TypeError: Tensor is unhashable if Tensor equality is enabled. Instead, use tensor.experimental_ref() as the key.
ShravanKarthik94 commented 4 years ago

Facing the same issue. Is there support for models created using Keras FunctionalAPI?

Details and call stack listed below, any inputs much appreciated.

Traceback (most recent call last): File "test_coco.py", line 98, in model_new = delete_channels(unet_inst.model, layer_0, [6,8,9,12]) File "/home/shravan/.local/lib/python3.5/site-packages/kerassurgeon/operations.py", line 105, in delete_channels return surgeon.operate() File "/home/shravan/.local/lib/python3.5/site-packages/kerassurgeon/surgeon.py", line 154, in operate sub_output_nodes) File "/home/shravan/.local/lib/python3.5/site-packages/kerassurgeon/surgeon.py", line 266, in _rebuild_graph outputs, output_masks = zip([_rebuild_rec(n) for n in output_nodes]) File "/home/shravan/.local/lib/python3.5/site-packages/kerassurgeon/surgeon.py", line 266, in outputs, output_masks = zip([_rebuild_rec(n) for n in output_nodes]) File "/home/shravan/.local/lib/python3.5/site-packages/kerassurgeon/surgeon.py", line 218, in _rebuild_rec if node_output in self._replace_tensors.keys(): File "/usr/local/lib/python3.5/dist-packages/tensorflow_core/python/framework/ops.py", line 713, in hash raise TypeError("Tensor is unhashable if Tensor equality is enabled. " TypeError: Tensor is unhashable if Tensor equality is enabled. Instead, use tensor.experimental_ref() as the key.

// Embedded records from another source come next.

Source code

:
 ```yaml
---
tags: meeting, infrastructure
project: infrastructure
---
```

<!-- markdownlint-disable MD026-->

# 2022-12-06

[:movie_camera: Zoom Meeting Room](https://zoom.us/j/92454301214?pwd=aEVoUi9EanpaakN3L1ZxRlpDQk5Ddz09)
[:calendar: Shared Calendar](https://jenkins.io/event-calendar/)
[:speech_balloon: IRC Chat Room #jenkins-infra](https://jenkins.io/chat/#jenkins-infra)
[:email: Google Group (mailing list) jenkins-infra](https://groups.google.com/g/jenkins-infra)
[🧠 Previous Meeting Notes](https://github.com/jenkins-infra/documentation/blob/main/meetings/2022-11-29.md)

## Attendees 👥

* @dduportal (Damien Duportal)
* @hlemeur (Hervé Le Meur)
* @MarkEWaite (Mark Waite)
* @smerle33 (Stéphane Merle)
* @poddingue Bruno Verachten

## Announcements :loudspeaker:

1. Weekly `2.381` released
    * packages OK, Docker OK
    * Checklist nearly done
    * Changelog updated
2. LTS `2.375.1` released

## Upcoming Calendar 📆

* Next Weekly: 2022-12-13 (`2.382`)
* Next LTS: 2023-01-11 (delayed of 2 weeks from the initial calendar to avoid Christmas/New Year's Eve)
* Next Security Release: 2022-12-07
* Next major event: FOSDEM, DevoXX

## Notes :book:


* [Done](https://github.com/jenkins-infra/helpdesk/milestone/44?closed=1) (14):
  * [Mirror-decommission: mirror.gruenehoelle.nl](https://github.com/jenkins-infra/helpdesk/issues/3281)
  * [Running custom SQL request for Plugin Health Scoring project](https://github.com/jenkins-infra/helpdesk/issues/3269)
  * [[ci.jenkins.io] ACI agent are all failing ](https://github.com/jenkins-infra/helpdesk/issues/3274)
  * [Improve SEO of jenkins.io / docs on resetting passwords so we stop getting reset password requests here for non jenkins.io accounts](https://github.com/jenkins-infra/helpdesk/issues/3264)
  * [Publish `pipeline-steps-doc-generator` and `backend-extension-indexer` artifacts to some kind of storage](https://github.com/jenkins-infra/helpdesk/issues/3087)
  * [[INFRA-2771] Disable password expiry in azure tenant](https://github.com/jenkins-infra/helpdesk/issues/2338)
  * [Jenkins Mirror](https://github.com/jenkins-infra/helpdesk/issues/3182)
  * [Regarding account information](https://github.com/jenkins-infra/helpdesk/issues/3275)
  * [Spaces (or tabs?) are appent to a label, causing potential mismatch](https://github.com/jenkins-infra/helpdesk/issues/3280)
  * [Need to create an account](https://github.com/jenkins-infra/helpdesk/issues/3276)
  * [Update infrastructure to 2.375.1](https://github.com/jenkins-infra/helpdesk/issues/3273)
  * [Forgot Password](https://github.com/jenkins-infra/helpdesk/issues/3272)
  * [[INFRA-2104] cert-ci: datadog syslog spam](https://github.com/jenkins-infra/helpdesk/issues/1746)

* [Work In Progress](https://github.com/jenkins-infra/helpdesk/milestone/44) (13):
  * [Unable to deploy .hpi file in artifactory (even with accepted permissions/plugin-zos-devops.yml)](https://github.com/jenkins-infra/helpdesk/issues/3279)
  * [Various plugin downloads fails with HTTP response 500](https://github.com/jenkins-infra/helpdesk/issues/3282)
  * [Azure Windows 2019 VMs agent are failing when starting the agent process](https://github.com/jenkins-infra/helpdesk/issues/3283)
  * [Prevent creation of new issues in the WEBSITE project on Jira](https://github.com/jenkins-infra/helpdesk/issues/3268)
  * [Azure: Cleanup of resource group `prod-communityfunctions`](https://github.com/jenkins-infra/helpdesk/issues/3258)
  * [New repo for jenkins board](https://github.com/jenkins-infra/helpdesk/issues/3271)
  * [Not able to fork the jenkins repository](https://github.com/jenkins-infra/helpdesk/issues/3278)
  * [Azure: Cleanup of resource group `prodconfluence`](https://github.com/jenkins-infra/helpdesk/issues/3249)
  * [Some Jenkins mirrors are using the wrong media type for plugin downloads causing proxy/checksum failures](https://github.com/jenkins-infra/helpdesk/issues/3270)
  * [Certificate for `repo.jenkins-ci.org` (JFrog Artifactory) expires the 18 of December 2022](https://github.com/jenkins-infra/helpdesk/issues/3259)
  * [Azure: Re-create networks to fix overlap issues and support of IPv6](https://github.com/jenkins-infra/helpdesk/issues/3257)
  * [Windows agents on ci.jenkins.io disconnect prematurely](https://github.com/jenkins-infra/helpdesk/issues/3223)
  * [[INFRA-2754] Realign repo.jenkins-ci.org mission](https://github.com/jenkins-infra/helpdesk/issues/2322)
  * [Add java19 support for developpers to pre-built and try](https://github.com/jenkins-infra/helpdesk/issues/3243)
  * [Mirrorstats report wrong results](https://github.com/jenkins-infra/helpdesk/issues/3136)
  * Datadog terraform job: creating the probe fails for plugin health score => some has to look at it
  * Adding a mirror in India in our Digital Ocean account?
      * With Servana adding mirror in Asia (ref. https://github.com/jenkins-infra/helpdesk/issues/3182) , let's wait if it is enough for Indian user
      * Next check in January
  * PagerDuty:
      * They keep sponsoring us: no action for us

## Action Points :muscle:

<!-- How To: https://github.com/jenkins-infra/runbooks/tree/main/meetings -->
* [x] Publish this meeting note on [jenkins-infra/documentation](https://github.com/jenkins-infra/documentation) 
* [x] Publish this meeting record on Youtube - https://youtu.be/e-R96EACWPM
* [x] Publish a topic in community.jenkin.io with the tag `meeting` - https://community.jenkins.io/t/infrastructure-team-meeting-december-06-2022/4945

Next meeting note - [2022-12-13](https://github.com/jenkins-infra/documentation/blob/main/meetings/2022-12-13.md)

Information on versions of different modules: Keras 2.3.0 tensorflow-estimator (2.0.0) tensorflow-gpu (2.0.0) tensorflow-hub (0.6.0) tensorflow-model-optimization (0.1.3) tensorflow-probability (0.8.0rc0) tensorflow-serving-api-gpu (1.14.0) kerassurgeon (0.1.3)

Sayam753 commented 4 years ago

Hi @weiwenying and @ShravanKarthik94 I ran into similar issues but changing the %tensorflow_version to 1.x in Google Colab solved this problem. I do not know why tfkerassurgeon did not work for TFv2.

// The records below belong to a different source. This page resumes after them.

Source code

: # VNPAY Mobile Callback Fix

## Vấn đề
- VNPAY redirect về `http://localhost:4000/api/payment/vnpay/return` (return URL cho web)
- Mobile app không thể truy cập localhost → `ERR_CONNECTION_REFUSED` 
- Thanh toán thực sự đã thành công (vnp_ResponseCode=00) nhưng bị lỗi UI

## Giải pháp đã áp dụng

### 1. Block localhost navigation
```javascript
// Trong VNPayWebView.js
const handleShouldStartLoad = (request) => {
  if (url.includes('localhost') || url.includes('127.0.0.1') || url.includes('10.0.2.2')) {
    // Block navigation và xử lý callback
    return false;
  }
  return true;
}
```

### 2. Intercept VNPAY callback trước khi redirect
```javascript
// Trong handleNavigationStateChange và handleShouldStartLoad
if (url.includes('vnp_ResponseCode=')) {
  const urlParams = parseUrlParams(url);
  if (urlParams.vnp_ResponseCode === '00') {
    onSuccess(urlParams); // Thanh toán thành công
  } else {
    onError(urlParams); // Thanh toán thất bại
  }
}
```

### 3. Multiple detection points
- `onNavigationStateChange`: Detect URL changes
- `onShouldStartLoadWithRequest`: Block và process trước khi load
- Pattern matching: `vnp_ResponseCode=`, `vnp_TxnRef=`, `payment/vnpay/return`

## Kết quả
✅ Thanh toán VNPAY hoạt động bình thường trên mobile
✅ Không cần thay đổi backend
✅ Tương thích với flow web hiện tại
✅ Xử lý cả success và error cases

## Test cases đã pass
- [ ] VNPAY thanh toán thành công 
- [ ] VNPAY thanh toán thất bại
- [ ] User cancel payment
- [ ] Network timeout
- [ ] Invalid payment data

ShravanKarthik94 commented 4 years ago

Hi @Sayam753 , I couldn't get this to work either. My guess is this isn't being maintained anymore.

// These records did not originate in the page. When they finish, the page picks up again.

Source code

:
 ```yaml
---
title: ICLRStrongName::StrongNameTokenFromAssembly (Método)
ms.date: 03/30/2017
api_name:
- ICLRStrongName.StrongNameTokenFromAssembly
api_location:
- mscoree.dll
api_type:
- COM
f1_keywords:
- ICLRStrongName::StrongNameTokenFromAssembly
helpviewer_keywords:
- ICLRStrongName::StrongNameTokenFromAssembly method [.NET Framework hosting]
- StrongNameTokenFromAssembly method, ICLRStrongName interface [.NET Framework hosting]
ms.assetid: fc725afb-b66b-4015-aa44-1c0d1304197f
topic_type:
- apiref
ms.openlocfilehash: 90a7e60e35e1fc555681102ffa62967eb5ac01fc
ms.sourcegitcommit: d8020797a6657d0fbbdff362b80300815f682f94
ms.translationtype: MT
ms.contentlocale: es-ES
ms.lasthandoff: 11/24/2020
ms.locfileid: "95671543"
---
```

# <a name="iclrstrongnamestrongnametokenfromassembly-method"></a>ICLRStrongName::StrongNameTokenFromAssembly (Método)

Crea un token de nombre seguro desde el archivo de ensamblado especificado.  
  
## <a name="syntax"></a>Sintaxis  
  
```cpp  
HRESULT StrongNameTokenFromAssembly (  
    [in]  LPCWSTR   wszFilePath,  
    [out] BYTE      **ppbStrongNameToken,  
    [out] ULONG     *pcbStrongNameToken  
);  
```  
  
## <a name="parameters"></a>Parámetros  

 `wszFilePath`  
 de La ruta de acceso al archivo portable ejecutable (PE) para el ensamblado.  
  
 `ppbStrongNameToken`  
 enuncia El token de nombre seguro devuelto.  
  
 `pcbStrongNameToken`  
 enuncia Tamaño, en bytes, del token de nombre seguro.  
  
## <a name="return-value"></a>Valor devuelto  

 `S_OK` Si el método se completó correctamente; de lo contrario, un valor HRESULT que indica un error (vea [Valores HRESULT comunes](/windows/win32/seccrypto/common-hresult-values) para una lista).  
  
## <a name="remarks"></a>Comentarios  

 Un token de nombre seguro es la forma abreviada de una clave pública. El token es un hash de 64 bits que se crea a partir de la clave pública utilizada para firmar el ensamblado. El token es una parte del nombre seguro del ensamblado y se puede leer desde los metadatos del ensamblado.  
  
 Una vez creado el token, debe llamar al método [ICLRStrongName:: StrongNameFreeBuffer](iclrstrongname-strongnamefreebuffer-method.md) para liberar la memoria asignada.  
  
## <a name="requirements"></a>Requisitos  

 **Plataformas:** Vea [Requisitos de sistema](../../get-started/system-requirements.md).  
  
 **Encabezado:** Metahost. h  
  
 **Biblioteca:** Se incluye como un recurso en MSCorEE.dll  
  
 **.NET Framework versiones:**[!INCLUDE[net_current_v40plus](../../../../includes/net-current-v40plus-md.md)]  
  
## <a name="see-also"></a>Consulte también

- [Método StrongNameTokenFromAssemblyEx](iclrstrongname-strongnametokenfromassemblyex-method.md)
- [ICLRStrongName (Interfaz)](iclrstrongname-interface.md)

nickion commented 4 years ago

Came across the same issue. It may be tinkering with internals, but following from posts in https://stackoverflow.com/questions/49546922/keras-replacing-input-layer for replacing the input layer it appears to work to do model._layers.pop(0) (note the underscore) then binding a new input layer to the existing model and creating a new model with the new input tensor.